▸ REQUIRED ACTION
Please give again every entry exactly as it appears, setting aside the pictures.
--- DATA LISTING Enclosed Below ---
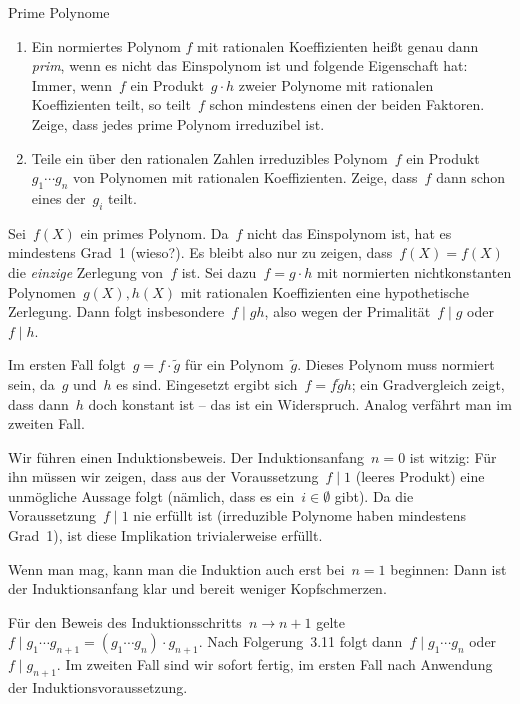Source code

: \documentclass{algblatt}
\begin{document}
\begin{aufgabe}{Prime Polynome}
\begin{enumerate}
\item Ein normiertes Polynom $f$ mit rationalen Koeffizienten heißt
genau dann \emph{prim}, wenn es nicht das Einspolynom ist und folgende
Eigenschaft hat: Immer, wenn~$f$ ein
Produkt~$g \cdot h$ zweier Polynome mit
rationalen Koeffizienten teilt, so teilt~$f$ schon mindestens einen der
beiden Faktoren. Zeige, dass jedes prime Polynom irreduzibel ist.
\item Teile ein über den rationalen Zahlen irreduzibles Polynom~$f$ ein
Produkt~$g_1 \cdots g_n$ von Polynomen mit rationalen Koeffizienten.
Zeige, dass~$f$ dann schon eines der~$g_i$ teilt.
\end{enumerate}

\begin{loesungE}
\item Sei~$f(X)$ ein primes Polynom. Da~$f$ nicht das Einspolynom ist, hat es
mindestens Grad~1 (wieso?). Es bleibt also nur zu zeigen, dass~$f(X) = f(X)$
die \emph{einzige} Zerlegung von~$f$ ist. Sei dazu~$f = g \cdot h$ mit
normierten nichtkonstanten Polynomen~$g(X), h(X)$ mit rationalen Koeffizienten
eine hypothetische Zerlegung.
Dann folgt insbesondere~$f \mid gh$, also wegen der Primalität~$f \mid g$ oder~$f
\mid h$.

Im ersten Fall folgt~$g = f \cdot \widetilde g$ für ein
Polynom~$\widetilde g$. Dieses Polynom muss normiert sein, da~$g$ und~$h$ es
sind. Eingesetzt ergibt sich~$f = f \widetilde g h$; ein Gradvergleich zeigt,
dass dann~$h$ doch konstant ist -- das ist ein Widerspruch. Analog verfährt man
im zweiten Fall.

\item Wir führen einen Induktionsbeweis. Der Induktionsanfang~$n = 0$ ist
witzig: Für ihn müssen wir zeigen, dass aus der Voraussetzung~$f \mid 1$
(leeres Produkt) eine unmögliche Aussage folgt (nämlich, dass es ein~$i \in
\emptyset$ gibt). Da die Voraussetzung~$f \mid 1$ nie erfüllt ist (irreduzible
Polynome haben mindestens Grad~1), ist diese Implikation trivialerweise
erfüllt.

Wenn man mag, kann man die Induktion auch erst bei~$n = 1$ beginnen: Dann ist
der Induktionsanfang klar und bereit weniger Kopfschmerzen.

Für den Beweis des Induktionsschritts~$n \to n + 1$ gelte~$f \mid g_1 \cdots
g_{n+1} = (g_1 \cdots g_n) \cdot g_{n+1}$. Nach Folgerung~3.11 folgt dann~$f
\mid g_1 \cdots g_n$ oder~$f \mid g_{n+1}$. Im zweiten Fall sind wir sofort
fertig, im ersten Fall nach Anwendung der Induktionsvoraussetzung.
\end{loesungE}
\end{aufgabe}
\end{document}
--- End of Enclosed DATA LISTING ---
▸ WRITTEN ANSWER
Source code

: \documentclass{algblatt}
\begin{document}
\begin{aufgabe}{Prime Polynome}
\begin{enumerate}
\item Ein normiertes Polynom $f$ mit rationalen Koeffizienten heißt
genau dann \emph{prim}, wenn es nicht das Einspolynom ist und folgende
Eigenschaft hat: Immer, wenn~$f$ ein
Produkt~$g \cdot h$ zweier Polynome mit
rationalen Koeffizienten teilt, so teilt~$f$ schon mindestens einen der
beiden Faktoren. Zeige, dass jedes prime Polynom irreduzibel ist.
\item Teile ein über den rationalen Zahlen irreduzibles Polynom~$f$ ein
Produkt~$g_1 \cdots g_n$ von Polynomen mit rationalen Koeffizienten.
Zeige, dass~$f$ dann schon eines der~$g_i$ teilt.
\end{enumerate}

\begin{loesungE}
\item Sei~$f(X)$ ein primes Polynom. Da~$f$ nicht das Einspolynom ist, hat es
mindestens Grad~1 (wieso?). Es bleibt also nur zu zeigen, dass~$f(X) = f(X)$
die \emph{einzige} Zerlegung von~$f$ ist. Sei dazu~$f = g \cdot h$ mit
normierten nichtkonstanten Polynomen~$g(X), h(X)$ mit rationalen Koeffizienten
eine hypothetische Zerlegung.
Dann folgt insbesondere~$f \mid gh$, also wegen der Primalität~$f \mid g$ oder~$f
\mid h$.

Im ersten Fall folgt~$g = f \cdot \widetilde g$ für ein
Polynom~$\widetilde g$. Dieses Polynom muss normiert sein, da~$g$ und~$h$ es
sind. Eingesetzt ergibt sich~$f = f \widetilde g h$; ein Gradvergleich zeigt,
dass dann~$h$ doch konstant ist -- das ist ein Widerspruch. Analog verfährt man
im zweiten Fall.

\item Wir führen einen Induktionsbeweis. Der Induktionsanfang~$n = 0$ ist
witzig: Für ihn müssen wir zeigen, dass aus der Voraussetzung~$f \mid 1$
(leeres Produkt) eine unmögliche Aussage folgt (nämlich, dass es ein~$i \in
\emptyset$ gibt). Da die Voraussetzung~$f \mid 1$ nie erfüllt ist (irreduzible
Polynome haben mindestens Grad~1), ist diese Implikation trivialerweise
erfüllt.

Wenn man mag, kann man die Induktion auch erst bei~$n = 1$ beginnen: Dann ist
der Induktionsanfang klar und bereit weniger Kopfschmerzen.

Für den Beweis des Induktionsschritts~$n \to n + 1$ gelte~$f \mid g_1 \cdots
g_{n+1} = (g_1 \cdots g_n) \cdot g_{n+1}$. Nach Folgerung~3.11 folgt dann~$f
\mid g_1 \cdots g_n$ oder~$f \mid g_{n+1}$. Im zweiten Fall sind wir sofort
fertig, im ersten Fall nach Anwendung der Induktionsvoraussetzung.
\end{loesungE}
\end{aufgabe}
\end{document}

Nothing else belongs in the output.